──────── Given data ────────

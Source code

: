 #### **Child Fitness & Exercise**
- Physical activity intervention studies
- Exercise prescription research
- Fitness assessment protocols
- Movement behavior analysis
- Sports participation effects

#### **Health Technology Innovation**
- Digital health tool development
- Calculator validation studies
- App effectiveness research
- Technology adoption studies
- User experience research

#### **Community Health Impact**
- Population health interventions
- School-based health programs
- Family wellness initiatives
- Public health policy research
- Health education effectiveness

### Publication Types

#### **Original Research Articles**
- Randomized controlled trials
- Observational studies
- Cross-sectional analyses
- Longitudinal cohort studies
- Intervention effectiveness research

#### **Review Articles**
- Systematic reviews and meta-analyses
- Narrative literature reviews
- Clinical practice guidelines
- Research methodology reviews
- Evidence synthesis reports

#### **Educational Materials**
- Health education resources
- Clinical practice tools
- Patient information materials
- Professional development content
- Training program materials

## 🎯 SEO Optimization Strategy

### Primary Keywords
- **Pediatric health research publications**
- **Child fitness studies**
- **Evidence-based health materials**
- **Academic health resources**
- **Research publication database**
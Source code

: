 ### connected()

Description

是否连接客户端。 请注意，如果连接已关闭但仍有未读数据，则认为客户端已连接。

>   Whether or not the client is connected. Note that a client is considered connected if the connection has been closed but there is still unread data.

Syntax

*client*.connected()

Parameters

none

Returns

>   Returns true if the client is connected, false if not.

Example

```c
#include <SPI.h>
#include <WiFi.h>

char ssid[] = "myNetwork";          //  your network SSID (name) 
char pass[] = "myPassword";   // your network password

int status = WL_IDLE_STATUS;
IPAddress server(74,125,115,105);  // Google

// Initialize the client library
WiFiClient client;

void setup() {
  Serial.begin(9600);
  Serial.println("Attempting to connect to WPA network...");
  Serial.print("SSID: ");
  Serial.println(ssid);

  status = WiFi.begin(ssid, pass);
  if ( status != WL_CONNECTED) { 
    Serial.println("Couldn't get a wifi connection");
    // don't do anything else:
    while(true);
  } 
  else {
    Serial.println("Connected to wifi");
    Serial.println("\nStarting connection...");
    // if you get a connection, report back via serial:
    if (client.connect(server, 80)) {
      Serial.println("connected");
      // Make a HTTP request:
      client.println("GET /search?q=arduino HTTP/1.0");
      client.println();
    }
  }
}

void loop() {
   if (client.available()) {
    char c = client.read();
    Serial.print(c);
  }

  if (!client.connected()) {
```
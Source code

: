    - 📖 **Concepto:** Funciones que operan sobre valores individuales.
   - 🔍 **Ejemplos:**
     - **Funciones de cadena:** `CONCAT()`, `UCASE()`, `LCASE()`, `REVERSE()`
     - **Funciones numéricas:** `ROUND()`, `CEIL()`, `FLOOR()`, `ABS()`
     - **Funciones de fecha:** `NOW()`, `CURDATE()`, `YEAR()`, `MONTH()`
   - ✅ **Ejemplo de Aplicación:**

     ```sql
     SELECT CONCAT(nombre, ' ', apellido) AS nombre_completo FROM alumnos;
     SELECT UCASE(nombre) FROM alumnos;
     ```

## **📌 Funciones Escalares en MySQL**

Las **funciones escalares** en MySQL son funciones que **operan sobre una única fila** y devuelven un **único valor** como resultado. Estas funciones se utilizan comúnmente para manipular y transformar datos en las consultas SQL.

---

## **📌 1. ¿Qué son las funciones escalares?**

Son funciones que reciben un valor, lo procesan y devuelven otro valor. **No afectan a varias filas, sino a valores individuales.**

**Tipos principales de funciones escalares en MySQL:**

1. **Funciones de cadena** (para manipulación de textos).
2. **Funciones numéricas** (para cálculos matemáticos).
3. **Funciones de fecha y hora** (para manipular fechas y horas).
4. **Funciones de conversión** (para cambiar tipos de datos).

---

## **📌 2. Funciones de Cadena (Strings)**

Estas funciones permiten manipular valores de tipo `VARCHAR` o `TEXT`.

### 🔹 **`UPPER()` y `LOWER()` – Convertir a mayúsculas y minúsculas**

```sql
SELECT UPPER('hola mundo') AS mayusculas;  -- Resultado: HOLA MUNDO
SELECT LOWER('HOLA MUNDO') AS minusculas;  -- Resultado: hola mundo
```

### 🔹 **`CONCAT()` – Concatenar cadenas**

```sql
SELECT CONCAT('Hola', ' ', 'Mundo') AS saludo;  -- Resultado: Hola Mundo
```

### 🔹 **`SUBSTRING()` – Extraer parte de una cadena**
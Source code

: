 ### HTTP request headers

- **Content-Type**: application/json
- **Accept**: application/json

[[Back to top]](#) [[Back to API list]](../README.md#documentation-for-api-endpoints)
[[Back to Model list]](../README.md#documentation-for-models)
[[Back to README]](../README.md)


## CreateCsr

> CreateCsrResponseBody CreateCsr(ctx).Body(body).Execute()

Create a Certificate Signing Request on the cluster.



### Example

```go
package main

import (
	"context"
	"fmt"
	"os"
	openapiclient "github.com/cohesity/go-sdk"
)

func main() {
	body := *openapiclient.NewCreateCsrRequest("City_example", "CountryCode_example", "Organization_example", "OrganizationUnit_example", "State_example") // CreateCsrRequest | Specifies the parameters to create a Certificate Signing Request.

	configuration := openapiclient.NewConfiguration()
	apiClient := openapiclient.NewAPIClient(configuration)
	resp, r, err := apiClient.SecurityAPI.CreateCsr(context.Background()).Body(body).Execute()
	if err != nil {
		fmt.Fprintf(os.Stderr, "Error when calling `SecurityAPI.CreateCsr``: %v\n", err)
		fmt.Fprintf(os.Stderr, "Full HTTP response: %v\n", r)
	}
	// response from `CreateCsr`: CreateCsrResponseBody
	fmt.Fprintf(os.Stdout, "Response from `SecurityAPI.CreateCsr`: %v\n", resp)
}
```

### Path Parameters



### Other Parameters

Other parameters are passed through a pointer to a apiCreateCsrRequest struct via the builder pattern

────────

### Your assignment:
For each line above that includes "Certificate", make a copy.

### Expected answer:
Create a Certificate Signing Request on the cluster.
	body := *openapiclient.NewCreateCsrRequest("City_example", "CountryCode_example", "Organization_example", "OrganizationUnit_example", "State_example") // CreateCsrRequest | Specifies the parameters to create a Certificate Signing Request.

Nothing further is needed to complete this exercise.